EXERCISE >> Some entries follow. Reproduce exactly the lines starting at the one with "## What's inside?" and stopping after the one with "Turborepo can use".

Pictures paired with source code >>
++++++++
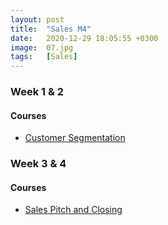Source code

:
 ```yaml
---
layout: post
title:  "Sales M4"
date:   2020-12-29 18:05:55 +0300
image:  07.jpg
tags:   [Sales]
---
```

### Week 1 & 2
#### Courses
* [Customer Segmentation](https://www.coursera.org/learn/customer-segmentation-prospecting)

### Week 3 & 4
#### Courses
* [Sales Pitch and Closing](https://www.coursera.org/learn/sales-pitch-closing)


[jekyll-docs]: https://jekyllrb.com/docs/home
[jekyll-gh]:   https://github.com/jekyll/jekyll
[jekyll-talk]: https://talk.jekyllrb.com/
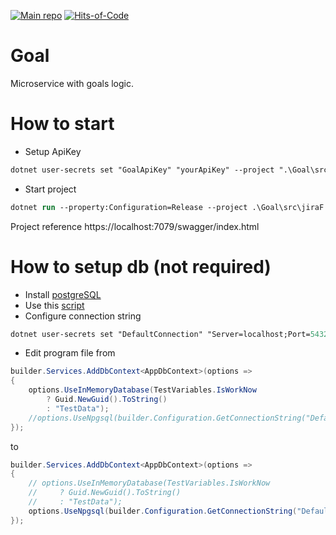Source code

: [![Main repo](https://img.shields.io/static/v1?label=&message=MainRepo&color=orange)](https://github.com/KurnakovMaksim/jiraF/) 
[![Hits-of-Code](https://hitsofcode.com/github/KurnakovMaksim/jiraF-goal?branch=main)](https://hitsofcode.com/github/KurnakovMaksim/jiraF-goal/view?branch=main)
# Goal
Microservice with goals logic.

# How to start
* Setup ApiKey
``` ps
dotnet user-secrets set "GoalApiKey" "yourApiKey" --project ".\Goal\src\jiraF.Goal.API\"
```
* Start project
``` ps
dotnet run --property:Configuration=Release --project .\Goal\src\jiraF.Goal.API\
```
Project reference
https://localhost:7079/swagger/index.html

# How to setup db (not required)
* Install [postgreSQL](https://www.postgresql.org/) 
* Use this [script](./Goal/db.sql)
* Configure connection string
``` ps
dotnet user-secrets set "DefaultConnection" "Server=localhost;Port=5432;Database=jiraf_goal;User Id=postgres;Password=yourPassword;" --project ".\Goal\src\jiraF.Goal.API\"
```
* Edit program file from
``` cs
builder.Services.AddDbContext<AppDbContext>(options =>
{
    options.UseInMemoryDatabase(TestVariables.IsWorkNow
        ? Guid.NewGuid().ToString()
        : "TestData");
    //options.UseNpgsql(builder.Configuration.GetConnectionString("DefaultConnection"));
});
```
to
``` cs
builder.Services.AddDbContext<AppDbContext>(options =>
{
    // options.UseInMemoryDatabase(TestVariables.IsWorkNow
    //     ? Guid.NewGuid().ToString()
    //     : "TestData");
    options.UseNpgsql(builder.Configuration.GetConnectionString("DefaultConnection"));
});
```
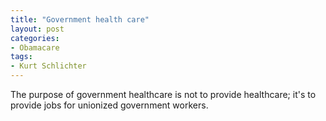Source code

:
 ```yaml
---
title: "Government health care"
layout: post
categories:
- Obamacare
tags:
- Kurt Schlichter
---
```


The purpose of government healthcare is not to provide healthcare; it's to provide jobs for unionized government workers.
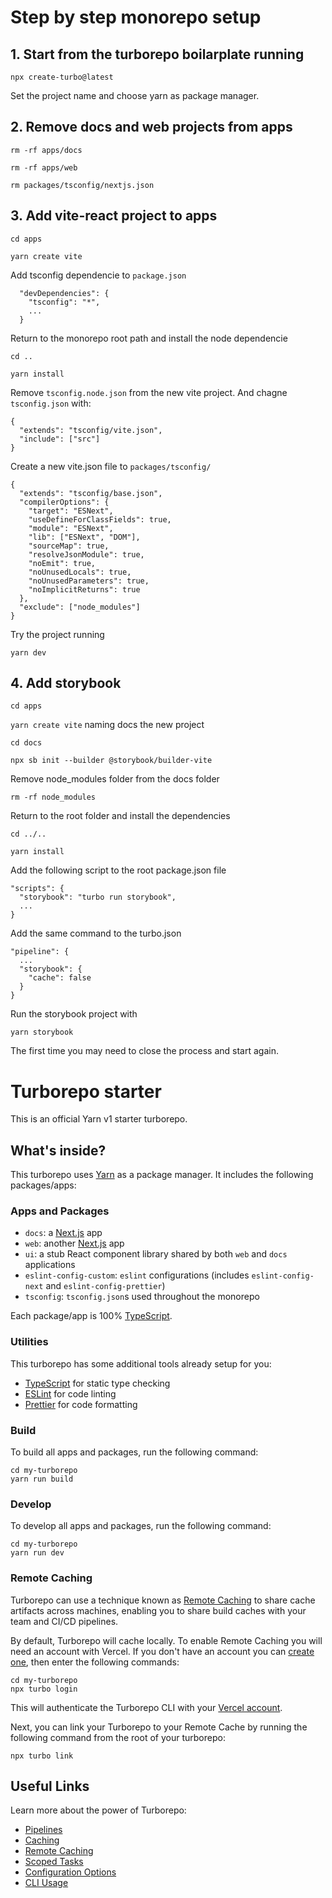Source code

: # Step by step monorepo setup

## 1. Start from the turborepo boilarplate running

`npx create-turbo@latest`

Set the project name and choose yarn as package manager.

## 2. Remove docs and web projects from apps

`rm -rf apps/docs`

`rm -rf apps/web`

`rm packages/tsconfig/nextjs.json`

## 3. Add vite-react project to apps

`cd apps`

`yarn create vite`

Add tsconfig dependencie to `package.json`

```
  "devDependencies": {
    "tsconfig": "*",
    ...
  }

```

Return to the monorepo root path and install the node dependencie

`cd ..`

`yarn install`

Remove `tsconfig.node.json` from the new vite project. And chagne `tsconfig.json` with:

```
{
  "extends": "tsconfig/vite.json",
  "include": ["src"]
}
```

Create a new vite.json file to `packages/tsconfig/`

```
{
  "extends": "tsconfig/base.json",
  "compilerOptions": {
    "target": "ESNext",
    "useDefineForClassFields": true,
    "module": "ESNext",
    "lib": ["ESNext", "DOM"],
    "sourceMap": true,
    "resolveJsonModule": true,
    "noEmit": true,
    "noUnusedLocals": true,
    "noUnusedParameters": true,
    "noImplicitReturns": true
  },
  "exclude": ["node_modules"]
}
```

Try the project running

`yarn dev`

## 4. Add storybook

`cd apps`

`yarn create vite` naming docs the new project

`cd docs`

`npx sb init --builder @storybook/builder-vite`

Remove node_modules folder from the docs folder

`rm -rf node_modules`

Return to the root folder and install the dependencies

`cd ../..`

`yarn install`

Add the following script to the root package.json file

```
"scripts": {
  "storybook": "turbo run storybook",
  ...
}
```

Add the same command to the turbo.json

```
"pipeline": {
  ...
  "storybook": {
    "cache": false
  }
}

```

Run the storybook project with

`yarn storybook`

The first time you may need to close the process and start again.

# Turborepo starter

This is an official Yarn v1 starter turborepo.

## What's inside?

This turborepo uses [Yarn](https://classic.yarnpkg.com/) as a package manager. It includes the following packages/apps:

### Apps and Packages

- `docs`: a [Next.js](https://nextjs.org) app
- `web`: another [Next.js](https://nextjs.org) app
- `ui`: a stub React component library shared by both `web` and `docs` applications
- `eslint-config-custom`: `eslint` configurations (includes `eslint-config-next` and `eslint-config-prettier`)
- `tsconfig`: `tsconfig.json`s used throughout the monorepo

Each package/app is 100% [TypeScript](https://www.typescriptlang.org/).

### Utilities

This turborepo has some additional tools already setup for you:

- [TypeScript](https://www.typescriptlang.org/) for static type checking
- [ESLint](https://eslint.org/) for code linting
- [Prettier](https://prettier.io) for code formatting

### Build

To build all apps and packages, run the following command:

```
cd my-turborepo
yarn run build
```

### Develop

To develop all apps and packages, run the following command:

```
cd my-turborepo
yarn run dev
```

### Remote Caching

Turborepo can use a technique known as [Remote Caching](https://turborepo.org/docs/core-concepts/remote-caching) to share cache artifacts across machines, enabling you to share build caches with your team and CI/CD pipelines.

By default, Turborepo will cache locally. To enable Remote Caching you will need an account with Vercel. If you don't have an account you can [create one](https://vercel.com/signup), then enter the following commands:

```
cd my-turborepo
npx turbo login
```

This will authenticate the Turborepo CLI with your [Vercel account](https://vercel.com/docs/concepts/personal-accounts/overview).

Next, you can link your Turborepo to your Remote Cache by running the following command from the root of your turborepo:

```
npx turbo link
```

## Useful Links

Learn more about the power of Turborepo:

- [Pipelines](https://turborepo.org/docs/core-concepts/pipelines)
- [Caching](https://turborepo.org/docs/core-concepts/caching)
- [Remote Caching](https://turborepo.org/docs/core-concepts/remote-caching)
- [Scoped Tasks](https://turborepo.org/docs/core-concepts/scopes)
- [Configuration Options](https://turborepo.org/docs/reference/configuration)
- [CLI Usage](https://turborepo.org/docs/reference/command-line-reference)
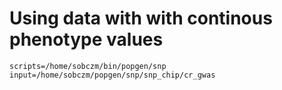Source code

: # Using data with with continous phenotype values

```
scripts=/home/sobczm/bin/popgen/snp
input=/home/sobczm/popgen/snp/snp_chip/cr_gwas
```
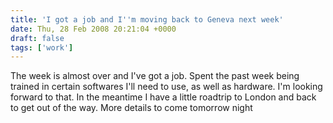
 ```yaml
---
title: 'I got a job and I''m moving back to Geneva next week'
date: Thu, 28 Feb 2008 20:21:04 +0000
draft: false
tags: ['work']
---
```


The week is almost over and I've got a job. Spent the past week being trained in certain softwares I'll need to use, as well as hardware. I'm looking forward to that. In the meantime I have a little roadtrip to London and back to get out of the way. More details to come tomorrow night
++++++++
RESULT >>
## What's inside?

This turborepo uses [Yarn](https://classic.yarnpkg.com/) as a package manager. It includes the following packages/apps:

### Apps and Packages

- `docs`: a [Next.js](https://nextjs.org) app
- `web`: another [Next.js](https://nextjs.org) app
- `ui`: a stub React component library shared by both `web` and `docs` applications
- `eslint-config-custom`: `eslint` configurations (includes `eslint-config-next` and `eslint-config-prettier`)
- `tsconfig`: `tsconfig.json`s used throughout the monorepo

Each package/app is 100% [TypeScript](https://www.typescriptlang.org/).

### Utilities

This turborepo has some additional tools already setup for you:

- [TypeScript](https://www.typescriptlang.org/) for static type checking
- [ESLint](https://eslint.org/) for code linting
- [Prettier](https://prettier.io) for code formatting

### Build

To build all apps and packages, run the following command:

```
cd my-turborepo
yarn run build
```

### Develop

To develop all apps and packages, run the following command:

```
cd my-turborepo
yarn run dev
```

### Remote Caching

Turborepo can use a technique known as [Remote Caching](https://turborepo.org/docs/core-concepts/remote-caching) to share cache artifacts across machines, enabling you to share build caches with your team and CI/CD pipelines.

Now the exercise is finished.